Camp Merrit, San Francisco June 1898
13.5 in HIGH x 41 in WIDE
(34.29 cm HIGH x 104.14 cm WIDE)
Gift of Mr. John E. Ruden

The poster shows four photographs by W. B. Tyler of Camp Merritt in San Francsico, 1898, to form a panoramic view of the camp, including the bay, the soldiers barraks (both permanant and temporary) and a cemetary among other buildings.

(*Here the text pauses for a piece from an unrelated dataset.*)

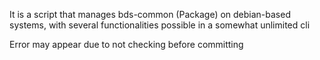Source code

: 
It is a script that manages bds-common (Package) on debian-based systems, with several functionalities possible in a somewhat unlimited cli

Error may appear due to not checking before committing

Harry P. Todd, originally from Kansas, moved to California around 1899, following his service in the U.S. Army. While in the army he served in the Philippine Islands during the Spanish American War.The Presidio was a natural staging point for troops leaving for the Philippine Islands during the conflict (Spansih American War) because of its proximity to the finest harbor on the west coast, and possessed enough land to house and train large numbers of troops for service in the Philippines. The first soldiers left the Presidio in May 1898, and consisted of the 1st California Infantry and the 2nd Oregon Infantry Regiments. Soon soldiers from Washington, Montana, Iowa, Wyoming, Kansas, Tennessee, and Utah would be stationed at the Presidio in addition to the regular garrison. From the beginning of the war to 1900, some 80,000 men passed through the post on their way to the Philippines. At the turn of the century, San Francisco offered many attractions, but army life at the Presidio was cramped, and sickness often flared up in the temporary tent camps. This situation prompted the military to improve troop facilities and helped change the face of the Presidio over the ensuing years.